# Problem description:
Only lines holding "href" are wanted; copy each of them from the records below.

# Extracted records:
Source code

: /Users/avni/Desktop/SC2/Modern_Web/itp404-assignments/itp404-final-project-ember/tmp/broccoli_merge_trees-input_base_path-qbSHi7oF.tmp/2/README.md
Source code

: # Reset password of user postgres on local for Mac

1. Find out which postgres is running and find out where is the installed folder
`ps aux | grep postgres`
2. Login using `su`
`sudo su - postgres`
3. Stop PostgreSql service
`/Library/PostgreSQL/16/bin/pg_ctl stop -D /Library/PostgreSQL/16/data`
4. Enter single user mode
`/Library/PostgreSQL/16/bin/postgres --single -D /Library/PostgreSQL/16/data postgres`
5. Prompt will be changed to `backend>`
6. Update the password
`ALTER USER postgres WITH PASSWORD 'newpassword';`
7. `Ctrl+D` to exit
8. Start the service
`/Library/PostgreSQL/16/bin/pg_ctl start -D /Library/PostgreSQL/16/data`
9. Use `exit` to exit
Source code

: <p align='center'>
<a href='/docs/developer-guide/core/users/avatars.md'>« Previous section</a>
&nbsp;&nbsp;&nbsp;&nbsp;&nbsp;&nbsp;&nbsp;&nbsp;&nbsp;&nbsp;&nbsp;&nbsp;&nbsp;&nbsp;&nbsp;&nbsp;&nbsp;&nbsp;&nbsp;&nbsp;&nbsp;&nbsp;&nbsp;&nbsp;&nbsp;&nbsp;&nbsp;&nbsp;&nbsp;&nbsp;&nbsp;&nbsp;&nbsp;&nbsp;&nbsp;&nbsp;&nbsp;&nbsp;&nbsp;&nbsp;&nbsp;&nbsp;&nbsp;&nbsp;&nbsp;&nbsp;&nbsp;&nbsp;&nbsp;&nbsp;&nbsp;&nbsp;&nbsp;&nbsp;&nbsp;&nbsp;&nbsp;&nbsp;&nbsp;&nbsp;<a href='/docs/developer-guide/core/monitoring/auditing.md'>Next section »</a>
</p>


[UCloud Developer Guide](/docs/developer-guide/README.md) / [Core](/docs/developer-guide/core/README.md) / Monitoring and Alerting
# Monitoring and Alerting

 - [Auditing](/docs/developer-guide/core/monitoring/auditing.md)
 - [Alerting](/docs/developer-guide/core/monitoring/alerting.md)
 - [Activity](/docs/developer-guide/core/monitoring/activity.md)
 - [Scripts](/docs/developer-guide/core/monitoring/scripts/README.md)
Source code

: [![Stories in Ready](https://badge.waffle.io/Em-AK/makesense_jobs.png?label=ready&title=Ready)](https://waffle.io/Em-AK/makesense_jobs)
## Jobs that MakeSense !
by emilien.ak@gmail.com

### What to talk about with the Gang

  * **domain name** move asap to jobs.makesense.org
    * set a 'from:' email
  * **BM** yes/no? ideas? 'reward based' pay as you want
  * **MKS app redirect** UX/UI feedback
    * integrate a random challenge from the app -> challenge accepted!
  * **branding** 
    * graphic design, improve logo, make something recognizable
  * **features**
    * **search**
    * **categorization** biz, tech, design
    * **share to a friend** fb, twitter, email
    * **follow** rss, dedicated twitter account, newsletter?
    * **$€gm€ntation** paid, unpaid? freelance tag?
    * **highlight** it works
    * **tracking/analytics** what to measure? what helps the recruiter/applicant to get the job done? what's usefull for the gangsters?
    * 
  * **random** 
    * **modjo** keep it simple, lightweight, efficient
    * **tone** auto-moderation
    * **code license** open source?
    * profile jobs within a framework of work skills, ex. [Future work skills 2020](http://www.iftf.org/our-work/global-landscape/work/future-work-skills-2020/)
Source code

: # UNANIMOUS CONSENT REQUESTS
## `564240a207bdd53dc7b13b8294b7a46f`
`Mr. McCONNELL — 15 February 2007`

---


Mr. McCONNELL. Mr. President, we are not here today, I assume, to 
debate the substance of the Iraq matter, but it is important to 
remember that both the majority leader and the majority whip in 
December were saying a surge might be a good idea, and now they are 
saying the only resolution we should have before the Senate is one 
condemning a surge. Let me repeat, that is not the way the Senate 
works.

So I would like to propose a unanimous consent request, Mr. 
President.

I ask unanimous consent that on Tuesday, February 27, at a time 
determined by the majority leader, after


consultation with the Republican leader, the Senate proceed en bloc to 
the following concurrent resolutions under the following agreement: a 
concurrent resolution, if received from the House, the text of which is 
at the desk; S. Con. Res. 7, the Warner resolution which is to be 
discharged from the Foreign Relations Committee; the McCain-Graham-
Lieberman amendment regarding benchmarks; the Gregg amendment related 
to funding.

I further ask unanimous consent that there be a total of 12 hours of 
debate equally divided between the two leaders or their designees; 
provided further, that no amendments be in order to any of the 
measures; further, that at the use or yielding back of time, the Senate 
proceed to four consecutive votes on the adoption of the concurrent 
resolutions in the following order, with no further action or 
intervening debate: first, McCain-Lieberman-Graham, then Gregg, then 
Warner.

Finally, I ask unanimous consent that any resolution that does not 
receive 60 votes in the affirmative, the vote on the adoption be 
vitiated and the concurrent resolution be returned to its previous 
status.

# Response area:
<a href='/docs/developer-guide/core/users/avatars.md'>« Previous section</a>
&nbsp;&nbsp;&nbsp;&nbsp;&nbsp;&nbsp;&nbsp;&nbsp;&nbsp;&nbsp;&nbsp;&nbsp;&nbsp;&nbsp;&nbsp;&nbsp;&nbsp;&nbsp;&nbsp;&nbsp;&nbsp;&nbsp;&nbsp;&nbsp;&nbsp;&nbsp;&nbsp;&nbsp;&nbsp;&nbsp;&nbsp;&nbsp;&nbsp;&nbsp;&nbsp;&nbsp;&nbsp;&nbsp;&nbsp;&nbsp;&nbsp;&nbsp;&nbsp;&nbsp;&nbsp;&nbsp;&nbsp;&nbsp;&nbsp;&nbsp;&nbsp;&nbsp;&nbsp;&nbsp;&nbsp;&nbsp;&nbsp;&nbsp;&nbsp;&nbsp;<a href='/docs/developer-guide/core/monitoring/auditing.md'>Next section »</a>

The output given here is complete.